But indentured servitude proves unsustainable. By 1650 the best lands in the tidewater regions of Virginia are already in the hands of wealthy plantation families. However, their former servants now own their own land, and improving economic conditions in England means there are fewer, and fewer replacements. The solution to this problem lay with a new group of arrivals.

SLAVES
Amongst the 1000 new settlers of Jamestown in 1619, are 20 from Angola. Brought by Dutch traders, initially, their status is similar to indentured servants and, indeed, some do go on to own their own land. In 1650, one of them, Anthony Johnson, is recorded as a freeman owning cattle and 250 acres.

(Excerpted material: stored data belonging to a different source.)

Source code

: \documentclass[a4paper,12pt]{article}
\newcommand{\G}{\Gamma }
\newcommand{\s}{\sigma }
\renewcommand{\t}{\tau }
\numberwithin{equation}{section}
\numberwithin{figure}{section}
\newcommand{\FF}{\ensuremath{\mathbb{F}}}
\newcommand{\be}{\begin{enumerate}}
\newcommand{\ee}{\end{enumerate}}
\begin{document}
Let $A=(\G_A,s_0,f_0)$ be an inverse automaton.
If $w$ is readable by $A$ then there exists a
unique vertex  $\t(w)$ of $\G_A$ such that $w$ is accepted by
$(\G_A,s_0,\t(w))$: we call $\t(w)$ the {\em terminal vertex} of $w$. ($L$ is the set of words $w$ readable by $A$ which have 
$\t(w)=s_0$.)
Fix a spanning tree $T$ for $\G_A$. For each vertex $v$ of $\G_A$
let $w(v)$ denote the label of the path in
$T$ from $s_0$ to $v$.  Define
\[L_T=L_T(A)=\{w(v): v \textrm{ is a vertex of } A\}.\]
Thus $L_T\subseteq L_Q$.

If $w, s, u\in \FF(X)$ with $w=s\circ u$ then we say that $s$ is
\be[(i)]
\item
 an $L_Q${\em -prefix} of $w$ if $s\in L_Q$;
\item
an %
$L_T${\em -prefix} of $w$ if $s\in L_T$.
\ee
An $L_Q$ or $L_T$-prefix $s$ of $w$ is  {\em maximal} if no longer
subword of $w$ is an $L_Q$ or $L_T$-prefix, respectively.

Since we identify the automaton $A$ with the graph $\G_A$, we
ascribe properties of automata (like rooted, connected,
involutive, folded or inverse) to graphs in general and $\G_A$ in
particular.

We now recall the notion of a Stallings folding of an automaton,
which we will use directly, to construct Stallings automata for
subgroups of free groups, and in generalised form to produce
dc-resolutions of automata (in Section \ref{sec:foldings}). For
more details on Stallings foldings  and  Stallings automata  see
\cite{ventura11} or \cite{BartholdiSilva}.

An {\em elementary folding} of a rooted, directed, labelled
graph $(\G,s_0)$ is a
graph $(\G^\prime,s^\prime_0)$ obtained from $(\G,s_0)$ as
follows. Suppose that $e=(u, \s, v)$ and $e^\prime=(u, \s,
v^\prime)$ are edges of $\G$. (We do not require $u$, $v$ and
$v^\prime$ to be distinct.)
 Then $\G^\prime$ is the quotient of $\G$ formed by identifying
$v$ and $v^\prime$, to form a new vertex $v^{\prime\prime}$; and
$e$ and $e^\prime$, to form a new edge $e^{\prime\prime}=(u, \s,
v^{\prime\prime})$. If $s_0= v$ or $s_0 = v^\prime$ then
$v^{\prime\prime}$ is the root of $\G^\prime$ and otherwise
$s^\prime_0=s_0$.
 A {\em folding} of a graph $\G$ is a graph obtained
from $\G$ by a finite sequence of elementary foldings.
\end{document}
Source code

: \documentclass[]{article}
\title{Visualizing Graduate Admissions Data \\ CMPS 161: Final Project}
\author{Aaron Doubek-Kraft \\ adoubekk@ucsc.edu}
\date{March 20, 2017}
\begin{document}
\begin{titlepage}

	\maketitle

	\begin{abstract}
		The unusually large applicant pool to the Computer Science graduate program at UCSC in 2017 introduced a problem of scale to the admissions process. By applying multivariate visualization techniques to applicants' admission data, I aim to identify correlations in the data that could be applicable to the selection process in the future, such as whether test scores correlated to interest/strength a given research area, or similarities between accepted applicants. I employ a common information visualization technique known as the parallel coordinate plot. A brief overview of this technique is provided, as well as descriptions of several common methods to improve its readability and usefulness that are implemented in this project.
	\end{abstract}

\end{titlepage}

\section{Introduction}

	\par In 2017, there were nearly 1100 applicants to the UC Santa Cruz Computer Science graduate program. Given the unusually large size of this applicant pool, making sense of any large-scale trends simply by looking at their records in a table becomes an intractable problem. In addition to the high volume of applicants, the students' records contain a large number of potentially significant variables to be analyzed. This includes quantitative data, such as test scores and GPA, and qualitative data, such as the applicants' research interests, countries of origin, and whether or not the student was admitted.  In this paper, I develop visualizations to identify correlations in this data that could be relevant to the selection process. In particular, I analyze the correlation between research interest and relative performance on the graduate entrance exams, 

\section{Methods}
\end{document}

In 1654, John Casor, an African, becomes the first legally recognized slave in America. A court in Northampton County rules him property for life. In 1662, Virginia passes a law stating any children of an enslaved mother will follow her status and automatically become slaves, even if the father is a freeborn Englishman. Undoubtedly, this law is designed to free whites from legal responsibility for their mixed race children. After some blacks join in Bacon’s failed 1676 rebellion, the race is singled out for slavery and the Virginia Slave codes of 1705 further define the status of slaves as those people imported from nations that were not Christian.

THE SLAVE TRIANGLE
Racial inequality is backed by the British Empire and its slave triangle. Manufactured goods from Britain are exchanged for slaves from Africa. Those slaves are then transported to America, and exchanged for raw goods such as fish, tobacco, sugar and eventually, cotton. These goods, produced on the plantations by slavery, are then shipped back to Britain. Between 1700 and 1800, more than quarter of million Africans are brought to America, more than any other immigrant group combined. Some of the Founding Fathers of America will be slave-owners.